SamplePGO: convert callsite samples map key from callsite_location to callsite_location+callee_name
ClosedPublic

Authored by danielcdh on Apr 11 2017, 10:30 AM.

Details

Summary

For iterative SamplePGO, an indirect call can be speculatively promoted to multiple direct calls and get inlined. All these promoted direct calls will share the same callsite location (offset+discriminator). With the current implementation, we cannot distinguish between different promotion candidates and its inlined instance. This patch adds callee_name to the key of the callsite sample map. And added helper functions to get all inlined callee samples for a given callsite location. This helps the profile annotator promote correct targets and inline it before annotation, and ensures all indirect call targets to be annotated correctly.

Event Timeline

danielcdh created this revision.Apr 11 2017, 10:30 AM
davidxl added inline comments.Apr 13 2017, 9:46 AM
include/llvm/ProfileData/SampleProf.h
276

do you need to use const & here? just 'auto FS = ..'

281

What does this loop do?

lib/Transforms/IPO/SampleProfile.cpp
597

early return when M == null.

danielcdh marked an inline comment as done.Apr 13 2017, 10:02 AM
danielcdh added inline comments.
include/llvm/ProfileData/SampleProf.h
281

If we cannot find exact match, use the FS with the max total count. Updated the code to add the comment. And also updated the function level comment.

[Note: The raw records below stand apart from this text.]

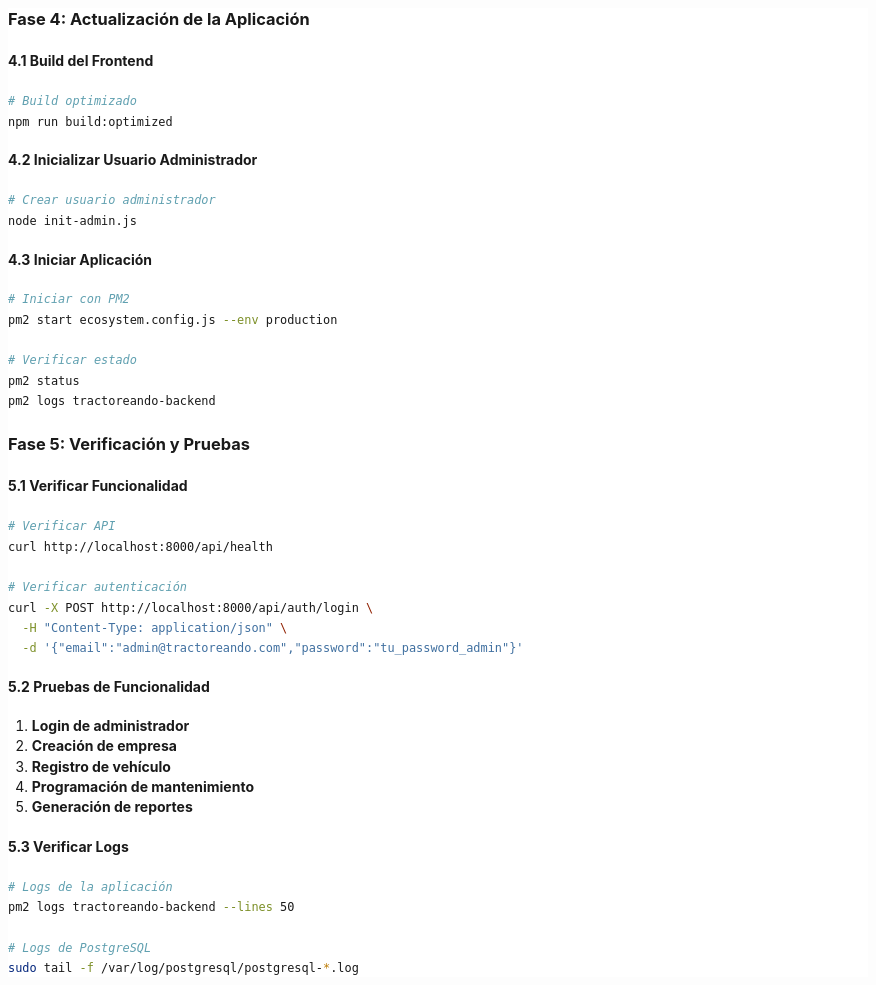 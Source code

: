 ### Fase 4: Actualización de la Aplicación

#### 4.1 Build del Frontend

```bash
# Build optimizado
npm run build:optimized
```

#### 4.2 Inicializar Usuario Administrador

```bash
# Crear usuario administrador
node init-admin.js
```

#### 4.3 Iniciar Aplicación

```bash
# Iniciar con PM2
pm2 start ecosystem.config.js --env production

# Verificar estado
pm2 status
pm2 logs tractoreando-backend
```

### Fase 5: Verificación y Pruebas

#### 5.1 Verificar Funcionalidad

```bash
# Verificar API
curl http://localhost:8000/api/health

# Verificar autenticación
curl -X POST http://localhost:8000/api/auth/login \
  -H "Content-Type: application/json" \
  -d '{"email":"admin@tractoreando.com","password":"tu_password_admin"}'
```

#### 5.2 Pruebas de Funcionalidad

1. **Login de administrador**
2. **Creación de empresa**
3. **Registro de vehículo**
4. **Programación de mantenimiento**
5. **Generación de reportes**

#### 5.3 Verificar Logs

```bash
# Logs de la aplicación
pm2 logs tractoreando-backend --lines 50

# Logs de PostgreSQL
sudo tail -f /var/log/postgresql/postgresql-*.log
```

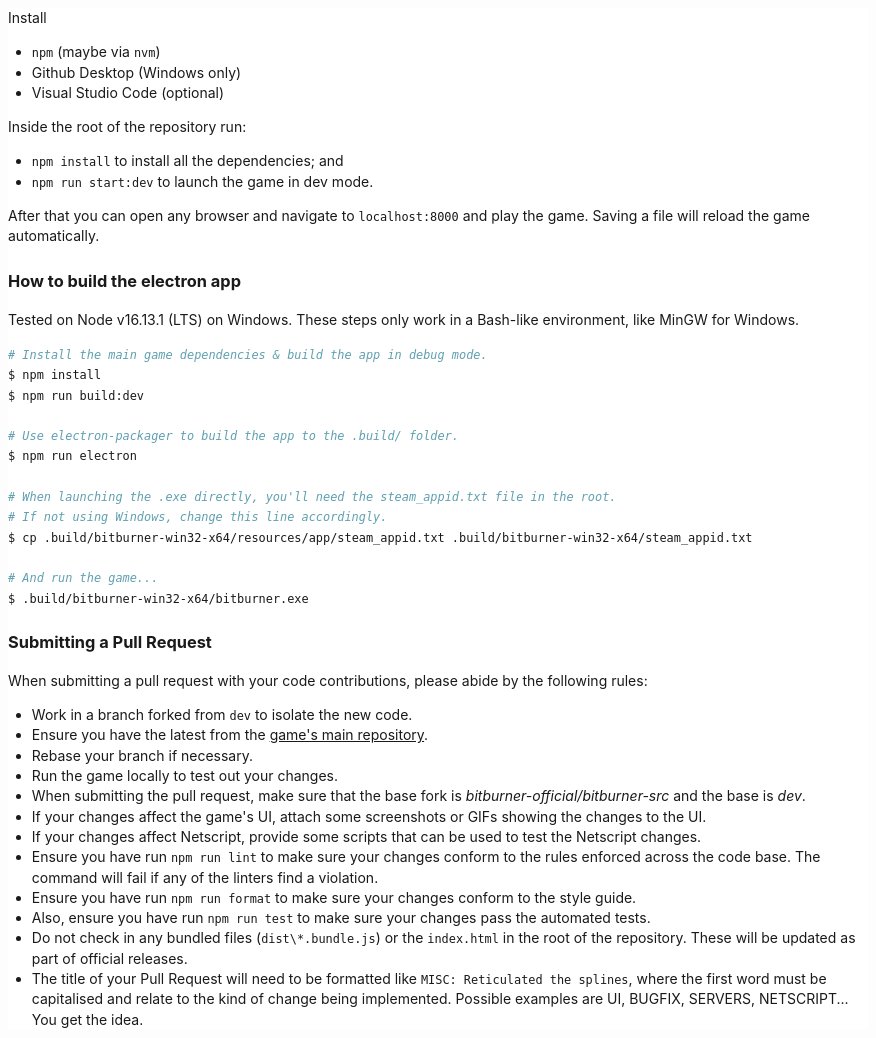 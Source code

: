 Install

- `npm` (maybe via `nvm`)
- Github Desktop (Windows only)
- Visual Studio Code (optional)

Inside the root of the repository run:

- `npm install` to install all the dependencies; and
- `npm run start:dev` to launch the game in dev mode.

After that you can open any browser and navigate to `localhost:8000` and play the game.
Saving a file will reload the game automatically.

### How to build the electron app

Tested on Node v16.13.1 (LTS) on Windows.
These steps only work in a Bash-like environment, like MinGW for Windows.

```sh
# Install the main game dependencies & build the app in debug mode.
$ npm install
$ npm run build:dev

# Use electron-packager to build the app to the .build/ folder.
$ npm run electron

# When launching the .exe directly, you'll need the steam_appid.txt file in the root.
# If not using Windows, change this line accordingly.
$ cp .build/bitburner-win32-x64/resources/app/steam_appid.txt .build/bitburner-win32-x64/steam_appid.txt

# And run the game...
$ .build/bitburner-win32-x64/bitburner.exe
```

### Submitting a Pull Request

When submitting a pull request with your code contributions, please abide by
the following rules:

- Work in a branch forked from `dev` to isolate the new code.
- Ensure you have the latest from the [game's main
  repository](../../../tree/dev).
- Rebase your branch if necessary.
- Run the game locally to test out your changes.
- When submitting the pull request, make sure that the base fork is
  _bitburner-official/bitburner-src_ and the base is _dev_.
- If your changes affect the game's UI, attach some screenshots or GIFs showing
  the changes to the UI.
- If your changes affect Netscript, provide some
  scripts that can be used to test the Netscript changes.
- Ensure you have run `npm run lint` to make sure your changes conform to the
  rules enforced across the code base. The command will fail if any of the
  linters find a violation.
- Ensure you have run `npm run format` to make sure your changes conform to the
  style guide.
- Also, ensure you have run `npm run test` to make sure your changes pass
  the automated tests.
- Do not check in any bundled files (`dist\*.bundle.js`) or the `index.html`
  in the root of the repository. These will be updated as part of official
  releases.
- The title of your Pull Request will need to be formatted like
  `MISC: Reticulated the splines`, where the first word must be capitalised
  and relate to the kind of change being implemented. Possible examples
  are UI, BUGFIX, SERVERS, NETSCRIPT... You get the idea.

lib/Transforms/IPO/SampleProfile.cpp
597

Do you mean M->size() == 0? early return added for that condition.

davidxl added inline comments.Apr 13 2017, 10:05 AM
include/llvm/ProfileData/SampleProf.h
281

Is it correct to return the max count samples? What is the reason this is needed?

danielcdh added inline comments.Apr 13 2017, 10:13 AM
include/llvm/ProfileData/SampleProf.h
281

Sometimes, the callsite does not have full callee name in the debug info/afdo profile because the linkage name for internal functions were not emitted. There are also cases that the function name get changed during refactoring. So if we cannot find exact match, we want to have the best-effort matching.

There is no correctness concern because even if the profile is completely incorrect, we can still emit correct (but inefficient code).

And for this specific case, different callee_name with the same callsite_loc only applies to profiles collected from speculatively promoted indirect call (with > 1 targets), which is rare. So the best-effort match here is most likely one-target-match, which falls back to the case without the patch.

davidxl accepted this revision.Apr 13 2017, 10:28 AM

lgtm (with more testing (internal)).

This revision is now accepted and ready to land.Apr 13 2017, 10:28 AM
danielcdh closed this revision.Apr 13 2017, 1:04 PM